→ The problem
Exact transcription begins at the first line of the material below and ends with the line holding "Genetic Algorithms with"; pictures are skipped.

→ Exercise data
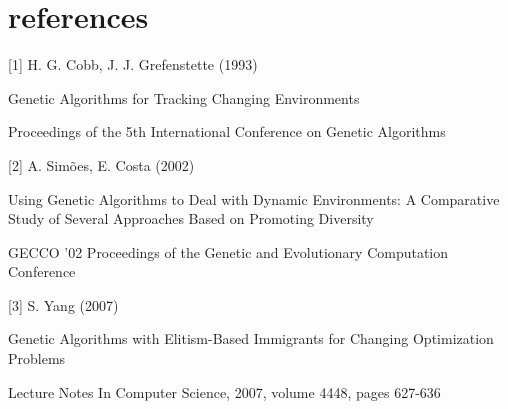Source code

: \documentclass[a4paper,12pt]{article}
\begin{document}



\section{references}
[1] H. G. Cobb, J. J. Grefenstette (1993)

Genetic Algorithms for Tracking Changing Environments

Proceedings of the 5th International Conference on Genetic Algorithms

[2] A. Simões, E. Costa (2002)

Using Genetic Algorithms to Deal with Dynamic Environments: A Comparative Study of Several Approaches Based on Promoting Diversity

GECCO '02 Proceedings of the Genetic and Evolutionary Computation Conference

[3] S. Yang (2007)

Genetic Algorithms with Elitism-Based Immigrants for Changing Optimization Problems

Lecture Notes In Computer Science, 2007, volume 4448, pages 627-636
\end{document}
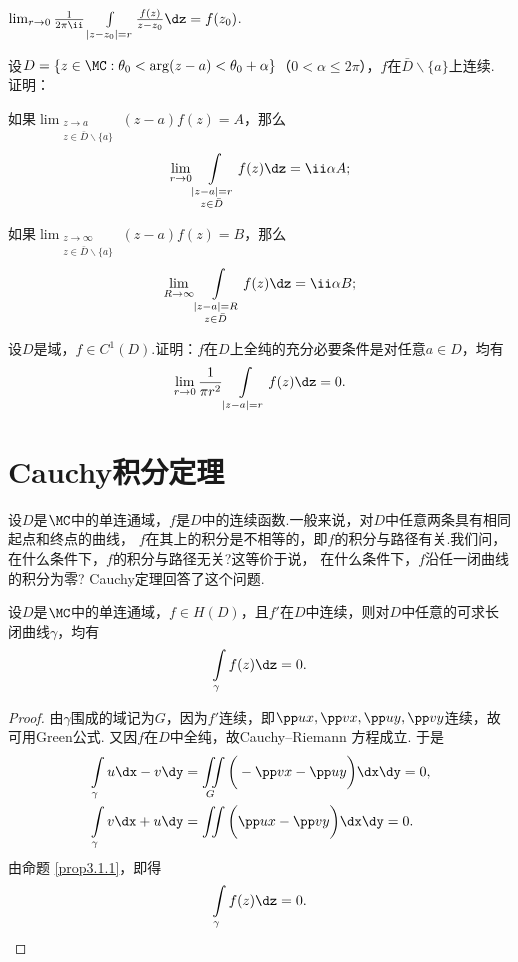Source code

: \begin{xiti}
\begin{enuma}
    \item $\lim_{r\to0}\frac1{2\pi\ii}\int\limits_{|z-z_0|=r}\frac{f(z)}{z-z_0}\dz=f(z_0)$.
  \end{enuma}
\item 设$D=\{z\in\MC:\theta_0<\arg(z-a)<\theta_0+\alpha\}$（$0<\alpha\le2\pi$），$f$在$\bar D\backslash\{a\}$上连续. 证明：
\begin{enuma}
  \item 如果$\lim_{\substack{z\to a\\z\in\bar D\backslash\{a\}}}(z-a)f(z)=A$，那么
  \[\lim_{r\to0}\int\limits_{\substack{|z-a|=r\\z\in\bar D}}f(z)\dz=\ii\alpha A;\]
  \item 如果$\lim_{\substack{z\to \infty\\z\in\bar D\backslash\{a\}}}(z-a)f(z)=B$，那么
  \[\lim_{R\to\infty}\int\limits_{\substack{|z-a|=R\\z\in \bar D}}f(z)\dz=\ii\alpha B;\]
\end{enuma}
\item 设$D$是域，$f\in C^1(D)$.证明：$f$在$D$上全纯的充分必要条件是对任意$a\in D$，均有
\[\lim_{r\to0}\frac1{\pi r^2}\int\limits_{|z-a|=r}f(z)\dz=0.\]
\end{xiti}

\section{Cauchy积分定理\label{sec3.2}}
设$D$是$\MC$中的单连通域，$f$是$D$中的连续函数.一般来说，对$D$中任意两条具有相同起点和终点的曲线，
$f$在其上的积分是不相等的，即$f$的积分与路径有关.我们问，在什么条件下，$f$的积分与路径无关?这等价于说，
在什么条件下，$f$沿任一闭曲线的积分为零? Cauchy定理回答了这个问题.
\begin{theorem}\label{thm3.2.1}
设$D$是$\MC$中的单连通域，$f\in H(D)$，且$f'$在$D$中连续，则对$D$中任意的可求长闭曲线$\gamma$，均有
\[\int\limits_\gamma f(z)\dz=0.\]
\end{theorem}
\begin{proof}
由$\gamma$围成的域记为$G$，因为$f'$连续，即$\pp ux,\pp vx,\pp uy,\pp vy$连续，故可用Green公式.
又因$f$在$D$中全纯，故Cauchy--Riemann 方程成立. 于是
\begin{align*}
&\int\limits_\gamma u\dx-v\dy=\iint\limits_G\bigg(-\pp vx-\pp uy\bigg)\dx\dy=0,\\
&\int\limits_\gamma v\dx+u\dy=\iint\limits\bigg(\pp ux-\pp vy\bigg)\dx\dy=0.
\end{align*}
由命题 \ref{prop3.1.1}，即得
\begin{equation*}
  \int\limits_\gamma f(z)\dz=0. \qedhere
\end{equation*}
\end{proof}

→ Written response
Source code

: \documentclass[a4paper,12pt]{article}
\begin{document}



\section{references}
[1] H. G. Cobb, J. J. Grefenstette (1993)

Genetic Algorithms for Tracking Changing Environments

Proceedings of the 5th International Conference on Genetic Algorithms

[2] A. Simões, E. Costa (2002)

Using Genetic Algorithms to Deal with Dynamic Environments: A Comparative Study of Several Approaches Based on Promoting Diversity

GECCO '02 Proceedings of the Genetic and Evolutionary Computation Conference

[3] S. Yang (2007)

Genetic Algorithms with Elitism-Based Immigrants for Changing Optimization Problems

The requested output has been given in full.